Upholding a lower court ruling, the U.S. Court of Appeals for the District of Columbia Circuit rejected IRS contentions that it could treat e-mails that its Office of Chief Counsel prepares in less than two hours as “informal telephone advice,” not “Chief Counsel advice” that must be disclosed.

“We conclude that the plain statutory language mandates that the IRS disclose the e-mails,” Circuit Court Judge Karen LeCraft Henderson wrote for a unanimous court in a nine-page decision.

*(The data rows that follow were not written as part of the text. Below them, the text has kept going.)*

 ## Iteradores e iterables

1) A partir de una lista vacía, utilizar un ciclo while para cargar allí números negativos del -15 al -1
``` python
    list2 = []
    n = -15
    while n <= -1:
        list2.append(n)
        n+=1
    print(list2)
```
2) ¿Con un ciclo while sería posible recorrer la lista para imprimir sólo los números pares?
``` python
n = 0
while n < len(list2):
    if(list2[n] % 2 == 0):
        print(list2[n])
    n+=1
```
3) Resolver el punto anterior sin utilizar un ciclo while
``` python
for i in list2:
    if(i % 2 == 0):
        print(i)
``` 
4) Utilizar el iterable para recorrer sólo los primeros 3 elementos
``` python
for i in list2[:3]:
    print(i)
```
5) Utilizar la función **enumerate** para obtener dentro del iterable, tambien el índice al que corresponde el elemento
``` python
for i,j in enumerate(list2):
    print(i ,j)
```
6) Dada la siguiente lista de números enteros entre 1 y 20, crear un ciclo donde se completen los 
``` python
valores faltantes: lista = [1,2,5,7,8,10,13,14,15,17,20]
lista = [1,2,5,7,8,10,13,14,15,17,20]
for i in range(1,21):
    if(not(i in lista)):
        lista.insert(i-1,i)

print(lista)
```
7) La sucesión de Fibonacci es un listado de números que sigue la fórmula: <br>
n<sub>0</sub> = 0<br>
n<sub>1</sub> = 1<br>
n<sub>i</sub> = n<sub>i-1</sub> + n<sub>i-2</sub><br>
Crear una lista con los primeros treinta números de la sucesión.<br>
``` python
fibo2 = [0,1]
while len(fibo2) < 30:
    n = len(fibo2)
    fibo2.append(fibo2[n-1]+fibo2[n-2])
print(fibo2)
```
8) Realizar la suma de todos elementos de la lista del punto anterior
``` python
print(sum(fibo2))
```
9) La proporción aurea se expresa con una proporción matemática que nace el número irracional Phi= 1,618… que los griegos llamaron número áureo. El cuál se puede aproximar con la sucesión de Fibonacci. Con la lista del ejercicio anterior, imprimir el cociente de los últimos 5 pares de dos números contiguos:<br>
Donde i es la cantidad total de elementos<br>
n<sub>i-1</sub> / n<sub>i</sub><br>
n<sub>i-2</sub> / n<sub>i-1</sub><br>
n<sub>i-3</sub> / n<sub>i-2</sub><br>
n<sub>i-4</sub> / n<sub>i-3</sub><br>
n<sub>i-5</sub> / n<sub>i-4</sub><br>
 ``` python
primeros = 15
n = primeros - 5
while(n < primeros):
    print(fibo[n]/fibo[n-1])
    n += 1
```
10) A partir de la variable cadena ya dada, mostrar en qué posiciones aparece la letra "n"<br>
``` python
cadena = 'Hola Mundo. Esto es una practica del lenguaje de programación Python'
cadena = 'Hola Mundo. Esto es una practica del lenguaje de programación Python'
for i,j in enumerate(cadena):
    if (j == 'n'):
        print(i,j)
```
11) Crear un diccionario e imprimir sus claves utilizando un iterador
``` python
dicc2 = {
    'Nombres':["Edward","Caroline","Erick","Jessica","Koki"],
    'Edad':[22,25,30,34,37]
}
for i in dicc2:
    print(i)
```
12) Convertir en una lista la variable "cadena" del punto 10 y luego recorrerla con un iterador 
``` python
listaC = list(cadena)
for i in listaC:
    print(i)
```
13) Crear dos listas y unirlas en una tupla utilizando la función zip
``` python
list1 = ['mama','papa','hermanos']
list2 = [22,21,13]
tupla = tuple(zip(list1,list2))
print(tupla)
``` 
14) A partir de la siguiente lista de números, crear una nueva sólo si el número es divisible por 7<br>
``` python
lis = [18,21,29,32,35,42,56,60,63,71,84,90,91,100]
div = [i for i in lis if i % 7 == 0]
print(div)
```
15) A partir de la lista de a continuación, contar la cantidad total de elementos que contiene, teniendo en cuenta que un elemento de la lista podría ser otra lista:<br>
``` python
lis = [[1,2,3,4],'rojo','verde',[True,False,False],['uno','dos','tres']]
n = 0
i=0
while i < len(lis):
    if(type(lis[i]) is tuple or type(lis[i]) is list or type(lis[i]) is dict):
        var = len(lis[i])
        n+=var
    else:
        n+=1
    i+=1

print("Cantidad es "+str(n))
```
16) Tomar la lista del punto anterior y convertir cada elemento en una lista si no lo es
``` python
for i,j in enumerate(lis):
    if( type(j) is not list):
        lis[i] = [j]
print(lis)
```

“This is a clear victory for the taxpayers,” said Christopher Bergin, president of Tax Analysts, the non-profit publisher of Tax Notes magazine and many other print and online publications. “But it is just one in a long series of cases over more than 30 years that Tax Analysts was forced to file in order to get the public what it deserves to have. Our efforts will continue in the hope that, at some point, the IRS will change its approach to public information.”

Today’s ruling centered on Internal Revenue Code section 6110, which states that IRS documents in which the Office of Chief Counsel provides legal advice to IRS field personnel “shall be open to public inspection.” The appellate court had previously ruled that under this definition, the IRS was required to disclose Field Service Advice memoranda. Congress then amended section 6110 to expressly include “Chief Counsel advice” as part of its disclosure requirement and to define that term to include “written advice or instruction.”

In late 1998, the IRS stated that it could treat e-mail prepared by Office of Chief Counsel lawyers in less than two hours the same way that it treated informal telephone advice and, thus, it did not have to disclose the e-mails. Tax Analysts rejected that argument and, in June 2004, began to request all such e-mails prepared in less than two hours. Having received no such documents from the IRS and after almost a year of delay, Tax Analysts filed suit in the U.S. District Court for the District of Columbia.

That court ruled for Tax Analysts on February 27, 2006. The IRS appealed two months later, leading to today’s decision.